Your goal:
Look through the listing for the string "Давайте" and copy out every line that holds it.

Records supplied:
------

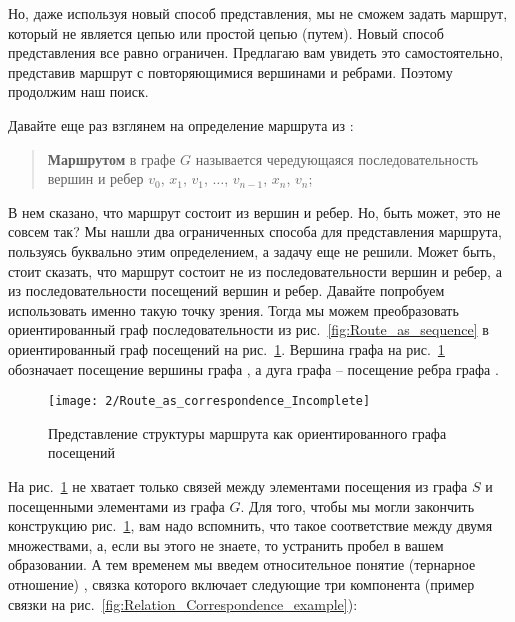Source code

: Но, даже используя новый способ представления, мы не сможем задать
маршрут, который не является цепью или простой цепью (путем). Новый
способ представления все равно ограничен. Предлагаю вам увидеть это
самостоятельно, представив маршрут с повторяющимися вершинами и
ребрами. Поэтому продолжим наш поиск.

Давайте еще раз взглянем на определение маршрута из
\cite{hararigraph}:

\begin{quotation}
  \textbf{Маршрутом} в графе $G$ называется чередующаяся
  последовательность вершин и ребер $v_0$, $x_1$, $v_1$, $\dotsc$, $v_{n-1}$,
  $x_n$, $v_n$;
\end{quotation}

В нем сказано, что маршрут состоит из вершин и ребер. Но, быть может,
это не совсем так? Мы нашли два ограниченных способа для представления
маршрута, пользуясь буквально этим определением, а задачу еще не
решили. Может быть, стоит сказать, что маршрут состоит не из
последовательности вершин и ребер, а из последовательности посещений
вершин и ребер. Давайте попробуем использовать именно такую точку
зрения. Тогда мы можем преобразовать ориентированный граф
последовательности  из рис.~\ref{fig:Route_as_sequence} в
ориентированный граф посещений  на
рис.~\ref{fig:Route_as_correspondence_Incomplete}. Вершина графа
 на рис.~\ref{fig:Route_as_correspondence_Incomplete}
обозначает посещение вершины графа , а дуга графа  –
посещение ребра графа .

\begin{figure}[h!]
  \centering
  \texttt{[image: 2/Route\_as\_correspondence\_Incomplete]}
  \caption{Представление структуры  маршрута  как
    ориентированного графа посещений}
  \label{fig:Route_as_correspondence_Incomplete}
\end{figure}

На рис.~\ref{fig:Route_as_correspondence_Incomplete} не хватает только
связей между элементами посещения из графа $S$ и посещенными
элементами из графа $G$. Для того, чтобы мы могли закончить
конструкцию рис.~\ref{fig:Route_as_correspondence_Incomplete}, вам
надо вспомнить, что такое соответствие между двумя множествами, а,
если вы этого не знаете, то устранить пробел в вашем образовании. А
тем временем мы введем относительное понятие (тернарное отношение)
, связка которого включает следующие три
компонента (пример связки на
рис.~\ref{fig:Relation_Correspondence_example}):


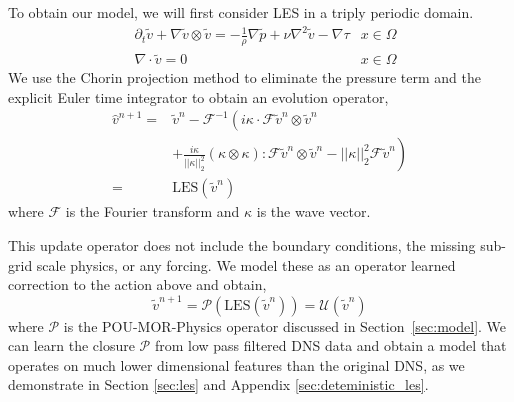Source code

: To obtain our model, we will first consider LES in a triply periodic domain.
\begin{equation}\label{eq:les_periodic}
\begin{aligned}
    &\partial_t \tilde{v} + \nabla \tilde{v} \otimes \tilde{v} = -\frac{1}{\rho} \nabla \tilde{p} + \nu \nabla^2 \tilde{v} - \nabla \tau  & x \in \Omega \\
    &\nabla \cdot \tilde{v} = 0  & x \in \Omega 
    \end{aligned}
\end{equation}
We use the Chorin projection method to eliminate the pressure term and the explicit Euler time integrator to obtain an evolution operator,
\begin{equation}
\begin{aligned}
\hat{v}^{n+1} = &\tilde{v}^n  - \mathcal{F}^{-1} \left(i {\kappa} \cdot \mathcal{F}{\tilde{v}^n \otimes \tilde{v}^n} \right. \\
&\left. + \frac{i {\kappa}}{||{\kappa}||_2^2} ({\kappa} \otimes {\kappa}) : \mathcal{F}\tilde{v}^n \otimes \tilde{v}^n  - ||{\kappa}||_2^2 \mathcal{F}\tilde{{v}}^n \right)\\
= &\mathrm{LES}(\tilde{v}^n)
\end{aligned}
\end{equation}
where $\mathcal{F}$ is the Fourier transform and $\kappa$ is the wave vector.
 
This update operator does not include the boundary conditions, the missing sub-grid scale physics, or any forcing. We model these as an operator learned correction to the action above and obtain,
\begin{equation}
\tilde{v}^{n+1} = \mathcal{P} ( \mathrm{LES}(\tilde{v}^n)) = \mathcal{U}(\tilde{v}^n)
\end{equation}
where $\mathcal{P}$ is the POU-MOR-Physics operator discussed in Section~\ref{sec:model}. We can learn the closure $\mathcal{P}$ from low pass filtered DNS data and obtain a model that operates on much lower dimensional features than the original DNS, as we demonstrate in Section \ref{sec:les} and Appendix \ref{sec:deteministic_les}.

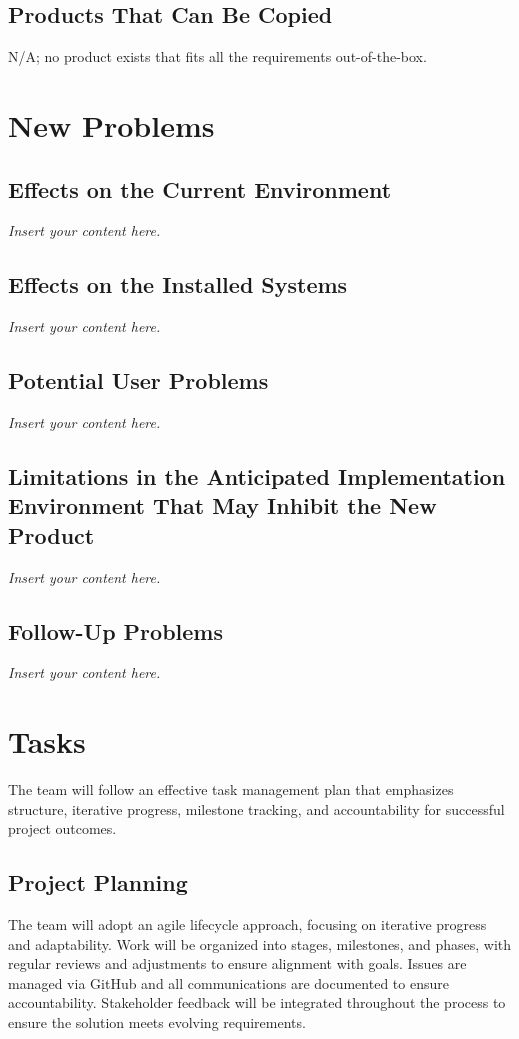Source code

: \documentclass[12pt]{article}
\newcommand{\lips}{\textit{Insert your content here.}}
\begin{document}
\subsection{Products That Can Be Copied}
N/A; no product exists that fits all the requirements out-of-the-box.


\section{New Problems}
\subsection{Effects on the Current Environment}
\lips
\subsection{Effects on the Installed Systems}
\lips
\subsection{Potential User Problems}
\lips
\subsection{Limitations in the Anticipated Implementation Environment That May
Inhibit the New Product}
\lips
\subsection{Follow-Up Problems}
\lips
\section{Tasks}
The team will follow an effective task management plan that emphasizes
structure, iterative progress, milestone tracking, and accountability for
successful project outcomes. 
\subsection{Project Planning}

The team will adopt an agile lifecycle approach, focusing on iterative progress
and adaptability. Work will be organized into stages, milestones, and phases,
with regular reviews and adjustments to ensure alignment with goals. Issues are
managed via GitHub and all communications are documented to ensure
accountability. Stakeholder feedback will be integrated throughout the process
to ensure the solution meets evolving requirements.
\end{document}
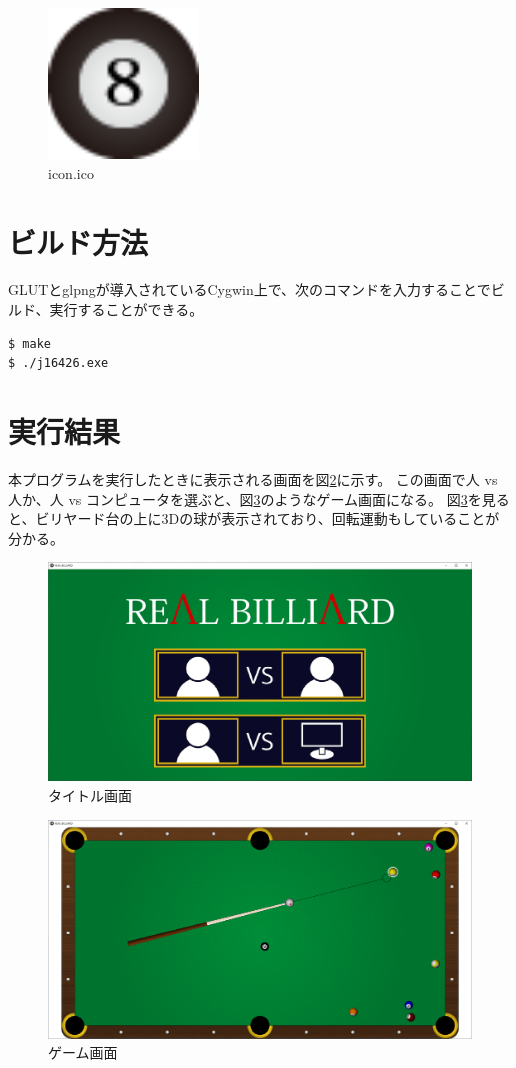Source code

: \documentclass[a4j,titlepage]{jsarticle}
\begin{document}
\begin{figure}[H]
  \centering
  \includegraphics[width=4cm]{../icon/icon-48.png}
  \caption{icon.ico}
  \label{fig:icon}
\end{figure}


\section{ビルド方法}
GLUTとglpngが導入されているCygwin上で、次のコマンドを入力することでビルド、実行することができる。

\begin{lstlisting}[style=text]
$ make
$ ./j16426.exe
\end{lstlisting}


\section{実行結果}
本プログラムを実行したときに表示される画面を図\ref{fig:res1}に示す。
この画面で人 vs 人か、人 vs コンピュータを選ぶと、図\ref{fig:res2}のようなゲーム画面になる。
図\ref{fig:res2}を見ると、ビリヤード台の上に3Dの球が表示されており、回転運動もしていることが分かる。

\begin{figure}[H]
  \centering
  \includegraphics[width=12cm]{result1.png}
  \caption{タイトル画面}
  \label{fig:res1}
\end{figure}

\begin{figure}[H]
  \centering
  \includegraphics[width=12cm]{result2.png}
  \caption{ゲーム画面}
  \label{fig:res2}
\end{figure}
\end{document}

------

Exercise output:
Давайте еще раз взглянем на определение маршрута из
вершин и ребер. Давайте попробуем использовать именно такую точку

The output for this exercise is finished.